_TASK GOAL_. Only lines containing the string "state" belong in the answer; copy all of them from the entries.

_SOURCE DATA_.
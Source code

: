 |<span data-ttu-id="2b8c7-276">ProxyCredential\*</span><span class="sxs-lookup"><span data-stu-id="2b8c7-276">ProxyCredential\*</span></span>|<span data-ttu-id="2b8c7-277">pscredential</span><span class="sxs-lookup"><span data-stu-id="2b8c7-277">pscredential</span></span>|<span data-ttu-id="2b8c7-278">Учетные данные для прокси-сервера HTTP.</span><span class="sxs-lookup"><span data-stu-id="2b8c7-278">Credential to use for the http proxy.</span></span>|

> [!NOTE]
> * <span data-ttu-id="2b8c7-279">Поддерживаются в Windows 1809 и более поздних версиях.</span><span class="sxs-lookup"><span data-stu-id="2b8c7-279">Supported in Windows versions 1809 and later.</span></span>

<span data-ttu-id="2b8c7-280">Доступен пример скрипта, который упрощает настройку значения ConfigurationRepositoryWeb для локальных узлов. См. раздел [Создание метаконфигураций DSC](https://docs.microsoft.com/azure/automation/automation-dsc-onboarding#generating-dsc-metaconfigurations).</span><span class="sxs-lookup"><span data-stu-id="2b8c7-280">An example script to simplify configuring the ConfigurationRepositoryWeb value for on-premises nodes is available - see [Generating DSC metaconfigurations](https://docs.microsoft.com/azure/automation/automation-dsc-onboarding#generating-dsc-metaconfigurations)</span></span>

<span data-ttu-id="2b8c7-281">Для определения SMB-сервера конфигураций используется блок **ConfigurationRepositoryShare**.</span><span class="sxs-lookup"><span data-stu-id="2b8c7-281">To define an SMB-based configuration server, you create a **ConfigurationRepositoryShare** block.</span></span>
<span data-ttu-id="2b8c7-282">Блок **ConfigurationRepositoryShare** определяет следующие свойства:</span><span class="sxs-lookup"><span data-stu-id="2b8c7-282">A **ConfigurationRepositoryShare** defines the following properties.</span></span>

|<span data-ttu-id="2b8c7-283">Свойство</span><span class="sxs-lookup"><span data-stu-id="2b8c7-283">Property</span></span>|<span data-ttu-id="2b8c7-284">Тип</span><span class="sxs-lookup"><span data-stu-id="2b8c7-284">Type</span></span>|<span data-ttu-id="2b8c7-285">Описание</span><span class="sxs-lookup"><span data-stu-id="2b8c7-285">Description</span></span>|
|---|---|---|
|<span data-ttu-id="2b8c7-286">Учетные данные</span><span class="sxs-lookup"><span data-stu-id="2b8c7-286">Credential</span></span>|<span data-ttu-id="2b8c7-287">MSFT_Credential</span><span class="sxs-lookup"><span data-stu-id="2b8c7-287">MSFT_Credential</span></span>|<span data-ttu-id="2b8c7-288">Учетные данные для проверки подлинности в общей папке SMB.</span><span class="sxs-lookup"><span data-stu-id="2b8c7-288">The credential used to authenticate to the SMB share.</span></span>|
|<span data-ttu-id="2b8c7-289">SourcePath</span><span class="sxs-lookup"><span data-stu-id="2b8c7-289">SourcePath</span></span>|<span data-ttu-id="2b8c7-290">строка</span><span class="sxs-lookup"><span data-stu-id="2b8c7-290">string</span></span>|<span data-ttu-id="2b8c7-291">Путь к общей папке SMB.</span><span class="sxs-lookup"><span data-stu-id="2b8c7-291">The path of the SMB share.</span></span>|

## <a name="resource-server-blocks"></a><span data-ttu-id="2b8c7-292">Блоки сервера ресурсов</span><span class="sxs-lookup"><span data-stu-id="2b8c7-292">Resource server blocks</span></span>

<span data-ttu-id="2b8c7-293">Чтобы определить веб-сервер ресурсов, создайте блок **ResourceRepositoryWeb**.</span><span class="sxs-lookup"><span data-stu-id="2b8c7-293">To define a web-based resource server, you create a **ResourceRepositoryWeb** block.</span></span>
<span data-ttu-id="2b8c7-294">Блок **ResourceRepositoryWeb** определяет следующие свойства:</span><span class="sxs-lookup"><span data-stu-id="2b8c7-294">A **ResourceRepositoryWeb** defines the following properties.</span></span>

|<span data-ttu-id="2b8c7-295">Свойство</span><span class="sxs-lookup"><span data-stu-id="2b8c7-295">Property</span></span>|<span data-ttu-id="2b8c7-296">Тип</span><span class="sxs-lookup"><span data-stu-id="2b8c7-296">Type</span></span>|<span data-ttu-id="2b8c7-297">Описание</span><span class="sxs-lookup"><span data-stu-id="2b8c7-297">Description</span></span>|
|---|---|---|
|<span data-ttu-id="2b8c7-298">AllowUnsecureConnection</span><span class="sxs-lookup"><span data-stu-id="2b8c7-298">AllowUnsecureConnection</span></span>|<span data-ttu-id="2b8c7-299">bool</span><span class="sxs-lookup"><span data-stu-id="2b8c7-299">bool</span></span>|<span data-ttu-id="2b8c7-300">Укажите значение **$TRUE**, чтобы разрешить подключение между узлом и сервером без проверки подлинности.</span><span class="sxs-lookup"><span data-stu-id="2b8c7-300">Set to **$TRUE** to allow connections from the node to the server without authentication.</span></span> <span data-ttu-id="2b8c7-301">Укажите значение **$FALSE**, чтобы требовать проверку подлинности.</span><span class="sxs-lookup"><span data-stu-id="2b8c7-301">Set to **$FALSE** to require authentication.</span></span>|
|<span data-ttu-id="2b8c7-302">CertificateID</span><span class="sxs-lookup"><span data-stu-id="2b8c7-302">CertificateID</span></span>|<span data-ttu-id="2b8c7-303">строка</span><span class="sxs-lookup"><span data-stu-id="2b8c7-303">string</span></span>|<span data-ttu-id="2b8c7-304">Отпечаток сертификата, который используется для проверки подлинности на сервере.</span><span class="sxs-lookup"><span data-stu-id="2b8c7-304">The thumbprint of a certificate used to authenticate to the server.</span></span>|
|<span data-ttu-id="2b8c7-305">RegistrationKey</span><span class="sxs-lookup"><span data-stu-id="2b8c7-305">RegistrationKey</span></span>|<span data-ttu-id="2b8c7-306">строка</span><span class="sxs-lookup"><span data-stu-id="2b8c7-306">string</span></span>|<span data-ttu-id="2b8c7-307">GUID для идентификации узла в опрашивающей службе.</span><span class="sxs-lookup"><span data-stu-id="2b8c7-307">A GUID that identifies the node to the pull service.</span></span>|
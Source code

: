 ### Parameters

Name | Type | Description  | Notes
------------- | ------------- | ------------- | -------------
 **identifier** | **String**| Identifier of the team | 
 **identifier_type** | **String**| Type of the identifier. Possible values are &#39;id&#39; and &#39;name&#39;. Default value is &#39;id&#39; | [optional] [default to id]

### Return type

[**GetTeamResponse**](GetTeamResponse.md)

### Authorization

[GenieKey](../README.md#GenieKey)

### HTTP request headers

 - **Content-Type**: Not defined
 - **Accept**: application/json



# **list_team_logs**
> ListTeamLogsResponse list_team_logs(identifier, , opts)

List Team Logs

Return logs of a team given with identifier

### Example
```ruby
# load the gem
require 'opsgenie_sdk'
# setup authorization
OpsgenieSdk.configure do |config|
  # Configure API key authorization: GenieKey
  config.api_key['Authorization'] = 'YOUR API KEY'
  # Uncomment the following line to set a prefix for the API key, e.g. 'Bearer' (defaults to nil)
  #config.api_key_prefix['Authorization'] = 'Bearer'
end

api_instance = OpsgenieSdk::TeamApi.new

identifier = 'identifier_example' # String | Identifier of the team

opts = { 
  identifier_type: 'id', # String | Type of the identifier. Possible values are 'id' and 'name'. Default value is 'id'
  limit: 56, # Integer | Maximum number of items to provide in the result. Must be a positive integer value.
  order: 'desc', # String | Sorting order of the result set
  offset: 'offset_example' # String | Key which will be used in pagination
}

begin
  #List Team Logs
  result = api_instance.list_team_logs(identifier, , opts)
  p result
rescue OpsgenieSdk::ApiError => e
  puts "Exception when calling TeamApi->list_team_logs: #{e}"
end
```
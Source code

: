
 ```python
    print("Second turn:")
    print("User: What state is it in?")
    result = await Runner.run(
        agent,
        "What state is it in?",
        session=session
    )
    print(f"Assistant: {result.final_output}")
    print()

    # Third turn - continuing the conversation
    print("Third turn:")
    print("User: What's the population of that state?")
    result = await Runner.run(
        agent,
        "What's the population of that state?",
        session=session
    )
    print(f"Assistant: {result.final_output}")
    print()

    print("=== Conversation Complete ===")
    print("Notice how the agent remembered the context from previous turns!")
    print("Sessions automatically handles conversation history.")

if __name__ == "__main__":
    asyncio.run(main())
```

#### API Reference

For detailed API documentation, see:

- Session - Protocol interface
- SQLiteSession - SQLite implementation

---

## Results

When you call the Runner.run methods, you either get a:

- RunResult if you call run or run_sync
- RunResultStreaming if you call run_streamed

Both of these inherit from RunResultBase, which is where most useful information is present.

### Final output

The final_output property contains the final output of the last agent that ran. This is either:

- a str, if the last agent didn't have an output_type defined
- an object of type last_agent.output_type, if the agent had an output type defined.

_SOLUTION TO THIS PROBLEM_.
    print("User: What state is it in?")
        "What state is it in?",
    print("User: What's the population of that state?")
        "What's the population of that state?",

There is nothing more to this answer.